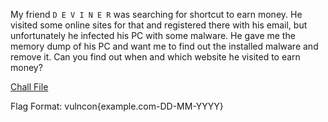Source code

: My friend `D E V I N E R` was searching for shortcut to earn money. He visited some online sites for that and registered there with his email, but unfortunately he infected his PC with some malware. He gave me the memory dump of his PC and want me to find out the installed malware and remove it. Can you find out when and which website he visited to earn money?

[Chall File](https://mega.nz/file/JKYFnYCC#BWe112tEASVoEjl0DBcZg5DPQlYkC5P9euzRujNYj1E)

Flag Format: vulncon{example.com-DD-MM-YYYY}
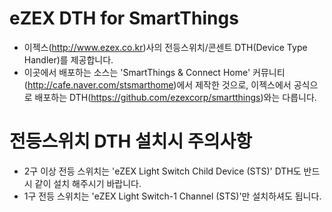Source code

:# eZEX DTH for SmartThings
- 이젝스(http://www.ezex.co.kr)사의 전등스위치/콘센트 DTH(Device Type Handler)를 제공합니다.
- 이곳에서 배포하는 소스는 'SmartThings & Connect Home' 커뮤니티(http://cafe.naver.com/stsmarthome)에서 제작한 것으로, 이젝스에서 공식으로 배포하는 DTH(https://github.com/ezexcorp/smartthings)와는 다릅니다.

# 전등스위치 DTH 설치시 주의사항
- 2구 이상 전등 스위치는 'eZEX Light Switch Child Device (STS)' DTH도 반드시 같이 설치 해주시기 바랍니다.
- 1구 전등 스위치는 'eZEX Light Switch-1 Channel (STS)'만 설치하셔도 됩니다.

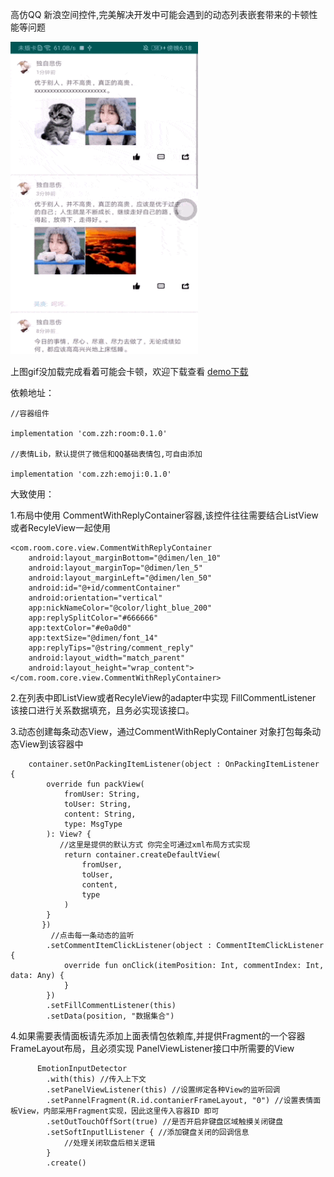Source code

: 
高仿QQ 新浪空间控件,完美解决开发中可能会遇到的动态列表嵌套带来的卡顿性能等问题


<img src="https://github.com/zhengzaihong/CommentWithReply/blob/master/images/pre.gif" width="300" height="500" alt="note"/>

上图gif没加载完成看着可能会卡顿，欢迎下载查看
[demo下载](https://github.com/zhengzaihong/CommentWithReply/blob/master/app-debug.apk)

依赖地址：

    //容器组件

    implementation 'com.zzh:room:0.1.0'

    //表情Lib，默认提供了微信和QQ基础表情包,可自由添加

    implementation 'com.zzh:emoji:0.1.0'

大致使用：

1.布局中使用 CommentWithReplyContainer容器,该控件往往需要结合ListView或者RecyleView一起使用

    <com.room.core.view.CommentWithReplyContainer
        android:layout_marginBottom="@dimen/len_10"
        android:layout_marginTop="@dimen/len_5"
        android:layout_marginLeft="@dimen/len_50"
        android:id="@+id/commentContainer"
        android:orientation="vertical"
        app:nickNameColor="@color/light_blue_200"
        app:replySplitColor="#666666"
        app:textColor="#e0a0d0"
        app:textSize="@dimen/font_14"
        app:replyTips="@string/comment_reply"
        android:layout_width="match_parent"
        android:layout_height="wrap_content">
    </com.room.core.view.CommentWithReplyContainer>


 2.在列表中即ListView或者RecyleView的adapter中实现 FillCommentListener 该接口进行关系数据填充，且务必实现该接口。

 3.动态创建每条动态View，通过CommentWithReplyContainer 对象打包每条动态View到该容器中


        container.setOnPackingItemListener(object : OnPackingItemListener {
            override fun packView(
                fromUser: String,
                toUser: String,
                content: String,
                type: MsgType
            ): View? {
               //这里是提供的默认方式 你完全可通过xml布局方式实现
                return container.createDefaultView(
                    fromUser,
                    toUser,
                    content,
                    type
                )
            }
           })
             //点击每一条动态的监听
            .setCommentItemClickListener(object : CommentItemClickListener {
                override fun onClick(itemPosition: Int, commentIndex: Int, data: Any) {
                }
            })
            .setFillCommentListener(this)
            .setData(position, "数据集合")

 4.如果需要表情面板请先添加上面表情包依赖库,并提供Fragment的一个容器FrameLayout布局，且必须实现 PanelViewListener接口中所需要的View



          EmotionInputDetector
            .with(this) //传入上下文
            .setPanelViewListener(this) //设置绑定各种View的监听回调
            .setPannelFragment(R.id.contanierFrameLayout, "0") //设置表情面板View，内部采用Fragment实现，因此这里传入容器ID 即可
            .setOutTouchOffSort(true) //是否开启非键盘区域触摸关闭键盘
            .setSoftInputlListener { //添加键盘关闭的回调信息
                //处理关闭软盘后相关逻辑
            }
            .create()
+++
• **WORK TO BE COMPLETED**
Return a copy of each line in the entries that carries the string "SmartThings".

• **WRITTEN RESPONSE**
:# eZEX DTH for SmartThings
- 이곳에서 배포하는 소스는 'SmartThings & Connect Home' 커뮤니티(http://cafe.naver.com/stsmarthome)에서 제작한 것으로, 이젝스에서 공식으로 배포하는 DTH(https://github.com/ezexcorp/smartthings)와는 다릅니다.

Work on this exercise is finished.